# whey protein dangerous?



## Nyisles2004 (May 26, 2005)

I got a physical yesterday, and my physician advised me to stop taking whey protein, he added that studys have yet to conclude whether it could lead to kidney or other organ damage. He said its not a good idea to put something into your body at such a high concentration. Its hard for me to ignore what the doctor said, but do you guys think he is way off base??


----------



## eh52874 (May 26, 2005)

I hope that isnt true! I have 4 scoops daily in 2 shakes. That's 20 grams of protein a scoop. Who wouldve thought protein to be dangerous?


----------



## vegman (May 26, 2005)

Oh please.... Doctors only speculate


----------



## reg56 (May 26, 2005)

When I die from whey, I'll let you know.


----------



## vegman (May 26, 2005)

Whey is the leading cause of death in America


----------



## Todd_ (May 26, 2005)

drink lots of water and continue to use your whey

In a perfect world though, Id not want to have to resort to supplementing my protein


----------



## Arnold (May 26, 2005)

Nyisles2004 said:
			
		

> I got a physical yesterday, and my physician advised me to stop taking whey protein, he added that studys have yet to conclude whether it could lead to kidney or other organ damage. He said its not a good idea to put something into your body at such a high concentration. Its hard for me to ignore what the doctor said, but do you guys think he is way off base??

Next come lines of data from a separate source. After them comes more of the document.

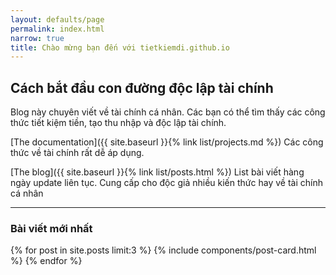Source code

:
 ```yaml
---
layout: defaults/page
permalink: index.html
narrow: true
title: Chào mừng bạn đến với tietkiemdi.github.io
---
```



## Cách bắt đầu con đường độc lập tài chính

Blog này chuyên viết về tài chính cá nhân. Các bạn có thể tìm thấy các công thức tiết kiệm tiền, tạo thu nhập và độc lập tài chính.

[The documentation]({{ site.baseurl }}{% link list/projects.md %}) Các công thức về tài chính rất dễ áp dụng.

[The blog]({{ site.baseurl }}{% link list/posts.html %}) List bài viết hàng ngày update liên tục. Cung cấp cho độc giả nhiều kiến thức hay về tài chính cá nhân

<hr />

### Bài viết mới nhất

{% for post in site.posts limit:3 %}
{% include components/post-card.html %}
{% endfor %}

Just remember medical doctors are not nutritonists and most of them only know what they learned in their one semester nutrition course in med school.


----------



## LAM (May 26, 2005)

Nyisles2004 said:
			
		

> I got a physical yesterday, and my physician advised me to stop taking whey protein, he added that studys have yet to conclude whether it could lead to kidney or other organ damage. He said its not a good idea to put something into your body at such a high concentration. Its hard for me to ignore what the doctor said, but do you guys think he is way off base??



your physician is an idiot..whey protein has been used by bodybuilders for over 50 years. with no evidence at all that what conclude that it is in any way harmfull.  

I would take a guess and say that he is very old and probably doesn't think too highly of resistance training either.


----------



## maniclion (May 26, 2005)

Bomb Similac, they're killing babies!


 A doctor once told me to stop lifting heavy cause if I quit lifting my muscles would turn to fat.


----------



## seven11 (May 26, 2005)

hahahahah


----------



## XcelKrush (May 26, 2005)

Ive heard eating too much protein is hard on your kidneys, but weightlifters require more protein than your average person.  So unless your consuming much more than your daily needs, dont worry about it.


----------



## musclepump (May 26, 2005)

Tell him to fuck off. There has never been one study to show protein in a healthy individual would be harmful. These myths came about after testing high protein diets on people with already faulty kidneys.


----------



## Todd_ (May 26, 2005)

musclepump said:
			
		

> Tell him to fuck off.



thats some pretty solid advice


----------



## mervin (May 26, 2005)

When doing heavy resistance lifting your body requires more protien. The reason people have kidney problems from protein is they go on crazy protein diets to lose weight and consume *only * high protein foods. Large amounts of protein, when balanced with a good amount of carbs, fiber, viggies and water poses no medical threat.


----------



## ricky_rocket (May 27, 2005)

Nyisles2004 said:
			
		

> I got a physical yesterday, and my physician advised me to stop taking whey protein, he added that studys have yet to conclude whether it could lead to kidney or other organ damage. He said its not a good idea to put something into your body at such a high concentration. Its hard for me to ignore what the doctor said, but do you guys think he is way off base??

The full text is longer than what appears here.